Your job is to copy every line in the material containing the word "shown".
───
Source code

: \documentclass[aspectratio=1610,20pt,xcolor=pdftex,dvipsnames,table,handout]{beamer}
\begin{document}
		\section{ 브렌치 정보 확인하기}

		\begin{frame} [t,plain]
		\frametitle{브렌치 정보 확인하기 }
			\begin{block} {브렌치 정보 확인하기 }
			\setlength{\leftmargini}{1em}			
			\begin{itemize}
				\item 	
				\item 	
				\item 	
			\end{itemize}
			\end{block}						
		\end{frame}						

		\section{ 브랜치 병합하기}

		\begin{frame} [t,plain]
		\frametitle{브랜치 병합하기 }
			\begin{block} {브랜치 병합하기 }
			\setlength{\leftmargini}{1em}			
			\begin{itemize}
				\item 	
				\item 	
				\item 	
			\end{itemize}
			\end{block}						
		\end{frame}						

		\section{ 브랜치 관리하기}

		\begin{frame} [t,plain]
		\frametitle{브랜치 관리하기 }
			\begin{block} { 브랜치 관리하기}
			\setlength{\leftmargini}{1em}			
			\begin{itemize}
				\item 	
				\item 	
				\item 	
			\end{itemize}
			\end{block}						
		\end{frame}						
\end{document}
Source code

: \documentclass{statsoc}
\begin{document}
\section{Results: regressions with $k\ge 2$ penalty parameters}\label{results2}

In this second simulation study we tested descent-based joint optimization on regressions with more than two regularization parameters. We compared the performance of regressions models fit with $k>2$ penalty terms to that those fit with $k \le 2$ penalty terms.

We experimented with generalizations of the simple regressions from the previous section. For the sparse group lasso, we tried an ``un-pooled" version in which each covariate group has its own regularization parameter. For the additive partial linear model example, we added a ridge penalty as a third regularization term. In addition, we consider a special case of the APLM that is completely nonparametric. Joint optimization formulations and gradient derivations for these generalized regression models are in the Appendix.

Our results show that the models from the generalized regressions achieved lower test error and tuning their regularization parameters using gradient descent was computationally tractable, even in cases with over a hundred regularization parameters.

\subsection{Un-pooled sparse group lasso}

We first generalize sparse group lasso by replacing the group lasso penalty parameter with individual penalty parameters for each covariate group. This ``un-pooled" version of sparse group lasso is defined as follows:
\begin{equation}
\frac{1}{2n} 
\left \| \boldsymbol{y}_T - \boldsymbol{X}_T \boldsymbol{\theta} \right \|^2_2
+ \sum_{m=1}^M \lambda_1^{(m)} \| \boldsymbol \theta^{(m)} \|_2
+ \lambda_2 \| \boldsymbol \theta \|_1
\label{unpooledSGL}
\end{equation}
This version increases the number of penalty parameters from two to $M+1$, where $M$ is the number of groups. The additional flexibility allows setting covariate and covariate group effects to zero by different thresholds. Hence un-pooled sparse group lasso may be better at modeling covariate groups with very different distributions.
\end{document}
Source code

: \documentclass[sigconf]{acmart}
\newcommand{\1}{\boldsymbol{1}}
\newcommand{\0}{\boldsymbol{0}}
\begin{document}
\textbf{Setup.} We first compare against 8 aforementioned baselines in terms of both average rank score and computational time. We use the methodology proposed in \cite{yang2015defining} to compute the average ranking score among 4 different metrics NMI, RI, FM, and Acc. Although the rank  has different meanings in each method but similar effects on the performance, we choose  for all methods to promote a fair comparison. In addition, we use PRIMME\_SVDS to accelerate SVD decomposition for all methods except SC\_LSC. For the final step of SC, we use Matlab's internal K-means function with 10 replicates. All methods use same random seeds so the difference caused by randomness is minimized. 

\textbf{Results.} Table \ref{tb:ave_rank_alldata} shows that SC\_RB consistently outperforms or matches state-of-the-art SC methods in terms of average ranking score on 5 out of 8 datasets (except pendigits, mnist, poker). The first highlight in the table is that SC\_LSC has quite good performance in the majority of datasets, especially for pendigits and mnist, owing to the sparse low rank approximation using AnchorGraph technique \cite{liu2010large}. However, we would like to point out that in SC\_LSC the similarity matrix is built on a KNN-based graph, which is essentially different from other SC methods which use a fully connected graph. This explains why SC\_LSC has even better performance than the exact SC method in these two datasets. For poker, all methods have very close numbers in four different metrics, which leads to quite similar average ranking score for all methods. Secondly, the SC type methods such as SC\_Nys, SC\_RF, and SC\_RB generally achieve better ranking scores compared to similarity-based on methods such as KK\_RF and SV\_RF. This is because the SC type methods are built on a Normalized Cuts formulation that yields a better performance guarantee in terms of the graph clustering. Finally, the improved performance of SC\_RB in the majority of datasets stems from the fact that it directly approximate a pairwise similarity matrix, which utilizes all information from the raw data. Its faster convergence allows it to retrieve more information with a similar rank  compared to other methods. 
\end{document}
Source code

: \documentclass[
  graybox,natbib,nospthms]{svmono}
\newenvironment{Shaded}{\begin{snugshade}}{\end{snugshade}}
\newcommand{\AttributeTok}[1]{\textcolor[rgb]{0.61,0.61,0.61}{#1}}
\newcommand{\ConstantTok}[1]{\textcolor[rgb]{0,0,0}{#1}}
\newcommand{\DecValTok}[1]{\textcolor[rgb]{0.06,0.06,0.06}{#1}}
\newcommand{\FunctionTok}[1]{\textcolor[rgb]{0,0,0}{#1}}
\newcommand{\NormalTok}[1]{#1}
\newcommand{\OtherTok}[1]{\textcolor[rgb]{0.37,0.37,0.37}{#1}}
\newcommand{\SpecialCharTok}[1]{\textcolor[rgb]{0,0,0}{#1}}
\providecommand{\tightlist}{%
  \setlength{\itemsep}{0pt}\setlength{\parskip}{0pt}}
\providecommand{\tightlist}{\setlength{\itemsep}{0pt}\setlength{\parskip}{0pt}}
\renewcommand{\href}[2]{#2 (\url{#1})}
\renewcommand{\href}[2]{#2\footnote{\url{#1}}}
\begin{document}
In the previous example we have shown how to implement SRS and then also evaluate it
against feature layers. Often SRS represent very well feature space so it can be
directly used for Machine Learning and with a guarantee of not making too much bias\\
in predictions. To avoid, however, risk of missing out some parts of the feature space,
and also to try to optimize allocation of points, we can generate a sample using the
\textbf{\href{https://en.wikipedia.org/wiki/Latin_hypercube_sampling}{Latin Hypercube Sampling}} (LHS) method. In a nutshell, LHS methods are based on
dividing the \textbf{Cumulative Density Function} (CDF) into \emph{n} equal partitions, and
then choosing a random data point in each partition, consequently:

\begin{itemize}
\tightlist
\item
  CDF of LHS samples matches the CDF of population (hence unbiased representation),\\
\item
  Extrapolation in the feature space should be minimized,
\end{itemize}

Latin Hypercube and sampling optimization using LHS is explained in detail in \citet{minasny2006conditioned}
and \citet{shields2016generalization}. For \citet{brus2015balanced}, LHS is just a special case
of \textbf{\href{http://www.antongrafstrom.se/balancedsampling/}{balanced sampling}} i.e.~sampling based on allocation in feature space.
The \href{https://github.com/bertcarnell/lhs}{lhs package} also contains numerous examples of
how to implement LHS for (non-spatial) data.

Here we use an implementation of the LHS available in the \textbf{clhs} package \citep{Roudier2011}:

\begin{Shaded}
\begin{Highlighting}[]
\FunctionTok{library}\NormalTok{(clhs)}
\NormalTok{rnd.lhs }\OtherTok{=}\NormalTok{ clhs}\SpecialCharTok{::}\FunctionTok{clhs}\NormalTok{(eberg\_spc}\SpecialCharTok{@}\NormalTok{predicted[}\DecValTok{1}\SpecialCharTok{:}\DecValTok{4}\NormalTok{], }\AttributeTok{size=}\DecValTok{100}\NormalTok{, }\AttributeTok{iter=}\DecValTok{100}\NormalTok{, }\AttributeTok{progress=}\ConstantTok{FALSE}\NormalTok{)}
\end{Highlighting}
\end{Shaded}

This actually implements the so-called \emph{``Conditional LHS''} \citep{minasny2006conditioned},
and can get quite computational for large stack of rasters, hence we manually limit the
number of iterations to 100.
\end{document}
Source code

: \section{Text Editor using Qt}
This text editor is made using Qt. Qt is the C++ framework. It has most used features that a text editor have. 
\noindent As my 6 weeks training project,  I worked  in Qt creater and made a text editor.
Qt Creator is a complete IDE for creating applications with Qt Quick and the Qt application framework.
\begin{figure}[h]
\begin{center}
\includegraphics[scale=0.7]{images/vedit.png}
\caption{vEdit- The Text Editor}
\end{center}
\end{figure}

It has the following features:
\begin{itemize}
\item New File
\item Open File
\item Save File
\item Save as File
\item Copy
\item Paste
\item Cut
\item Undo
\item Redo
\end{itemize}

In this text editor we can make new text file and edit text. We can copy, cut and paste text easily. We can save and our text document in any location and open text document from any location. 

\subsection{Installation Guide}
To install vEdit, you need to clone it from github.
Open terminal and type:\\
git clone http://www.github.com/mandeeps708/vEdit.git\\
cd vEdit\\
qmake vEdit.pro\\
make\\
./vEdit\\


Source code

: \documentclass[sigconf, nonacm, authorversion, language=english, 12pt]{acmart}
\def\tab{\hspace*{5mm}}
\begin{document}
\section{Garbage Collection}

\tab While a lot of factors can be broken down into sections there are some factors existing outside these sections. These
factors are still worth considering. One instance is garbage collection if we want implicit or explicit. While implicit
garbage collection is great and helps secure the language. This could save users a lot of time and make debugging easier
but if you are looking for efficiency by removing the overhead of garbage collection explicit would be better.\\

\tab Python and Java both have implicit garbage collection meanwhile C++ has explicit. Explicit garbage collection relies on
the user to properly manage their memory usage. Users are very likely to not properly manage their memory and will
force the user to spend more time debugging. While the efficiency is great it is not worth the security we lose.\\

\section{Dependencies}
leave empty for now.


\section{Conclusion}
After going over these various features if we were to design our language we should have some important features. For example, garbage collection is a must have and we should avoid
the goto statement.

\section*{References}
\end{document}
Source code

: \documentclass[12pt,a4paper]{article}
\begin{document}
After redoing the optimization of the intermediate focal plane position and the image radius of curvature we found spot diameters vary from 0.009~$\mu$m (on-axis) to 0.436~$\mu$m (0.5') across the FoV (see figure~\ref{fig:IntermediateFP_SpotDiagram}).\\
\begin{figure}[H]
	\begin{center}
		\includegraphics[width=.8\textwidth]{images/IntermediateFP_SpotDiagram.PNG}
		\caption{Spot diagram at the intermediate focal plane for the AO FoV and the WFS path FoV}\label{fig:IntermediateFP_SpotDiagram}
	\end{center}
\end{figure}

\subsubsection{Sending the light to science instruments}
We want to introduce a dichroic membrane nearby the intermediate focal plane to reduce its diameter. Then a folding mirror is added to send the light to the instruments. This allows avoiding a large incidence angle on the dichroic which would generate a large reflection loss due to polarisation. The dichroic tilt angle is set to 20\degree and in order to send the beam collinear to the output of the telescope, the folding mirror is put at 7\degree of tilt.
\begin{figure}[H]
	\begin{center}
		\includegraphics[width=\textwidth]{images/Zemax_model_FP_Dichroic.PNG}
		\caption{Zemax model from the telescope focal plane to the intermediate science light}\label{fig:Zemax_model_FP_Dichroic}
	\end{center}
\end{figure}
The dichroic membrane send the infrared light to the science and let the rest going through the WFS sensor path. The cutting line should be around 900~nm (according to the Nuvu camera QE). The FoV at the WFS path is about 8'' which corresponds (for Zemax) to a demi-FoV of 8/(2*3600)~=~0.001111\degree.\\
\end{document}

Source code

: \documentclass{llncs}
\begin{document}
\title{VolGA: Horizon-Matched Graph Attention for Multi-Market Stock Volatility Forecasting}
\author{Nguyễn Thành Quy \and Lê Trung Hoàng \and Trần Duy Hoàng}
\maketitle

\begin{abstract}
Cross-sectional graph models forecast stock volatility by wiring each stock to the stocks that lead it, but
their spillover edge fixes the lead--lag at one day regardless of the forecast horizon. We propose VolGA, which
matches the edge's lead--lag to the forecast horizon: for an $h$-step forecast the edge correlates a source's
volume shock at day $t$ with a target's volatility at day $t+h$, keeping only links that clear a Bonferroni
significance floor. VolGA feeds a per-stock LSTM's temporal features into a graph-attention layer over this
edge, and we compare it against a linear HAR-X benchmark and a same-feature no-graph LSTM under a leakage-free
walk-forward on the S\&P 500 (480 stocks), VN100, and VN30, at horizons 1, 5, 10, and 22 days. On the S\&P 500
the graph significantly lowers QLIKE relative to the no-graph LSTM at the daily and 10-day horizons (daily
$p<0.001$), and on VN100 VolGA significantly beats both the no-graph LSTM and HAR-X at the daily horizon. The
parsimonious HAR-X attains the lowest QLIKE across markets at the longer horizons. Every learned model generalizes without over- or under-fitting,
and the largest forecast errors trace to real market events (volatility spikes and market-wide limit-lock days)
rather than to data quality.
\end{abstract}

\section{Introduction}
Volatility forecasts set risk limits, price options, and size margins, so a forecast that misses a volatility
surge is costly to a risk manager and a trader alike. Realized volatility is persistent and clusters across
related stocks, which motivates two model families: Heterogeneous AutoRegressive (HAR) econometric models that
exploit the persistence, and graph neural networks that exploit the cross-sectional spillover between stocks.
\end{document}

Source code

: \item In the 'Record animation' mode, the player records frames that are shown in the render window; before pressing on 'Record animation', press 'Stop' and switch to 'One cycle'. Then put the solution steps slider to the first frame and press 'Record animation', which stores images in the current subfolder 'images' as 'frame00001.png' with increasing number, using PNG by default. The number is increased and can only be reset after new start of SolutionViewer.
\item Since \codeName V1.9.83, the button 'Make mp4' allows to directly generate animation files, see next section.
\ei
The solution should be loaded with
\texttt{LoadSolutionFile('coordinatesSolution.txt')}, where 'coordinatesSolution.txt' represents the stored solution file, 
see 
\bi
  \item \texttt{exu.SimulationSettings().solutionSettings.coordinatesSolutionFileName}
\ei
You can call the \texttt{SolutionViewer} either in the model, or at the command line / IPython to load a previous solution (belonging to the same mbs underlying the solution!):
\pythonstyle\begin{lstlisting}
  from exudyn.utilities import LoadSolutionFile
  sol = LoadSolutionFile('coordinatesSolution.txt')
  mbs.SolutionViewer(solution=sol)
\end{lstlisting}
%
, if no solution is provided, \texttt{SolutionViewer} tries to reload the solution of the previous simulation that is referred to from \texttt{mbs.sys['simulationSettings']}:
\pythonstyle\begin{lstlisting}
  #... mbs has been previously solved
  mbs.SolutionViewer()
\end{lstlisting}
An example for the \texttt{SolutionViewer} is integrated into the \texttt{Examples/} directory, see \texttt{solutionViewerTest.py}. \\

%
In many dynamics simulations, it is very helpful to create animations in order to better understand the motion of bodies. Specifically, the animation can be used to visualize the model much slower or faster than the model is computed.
───
- **WRITTEN ANSWER**
In the previous example we have shown how to implement SRS and then also evaluate it
: \item In the 'Record animation' mode, the player records frames that are shown in the render window; before pressing on 'Record animation', press 'Stop' and switch to 'One cycle'. Then put the solution steps slider to the first frame and press 'Record animation', which stores images in the current subfolder 'images' as 'frame00001.png' with increasing number, using PNG by default. The number is increased and can only be reset after new start of SolutionViewer.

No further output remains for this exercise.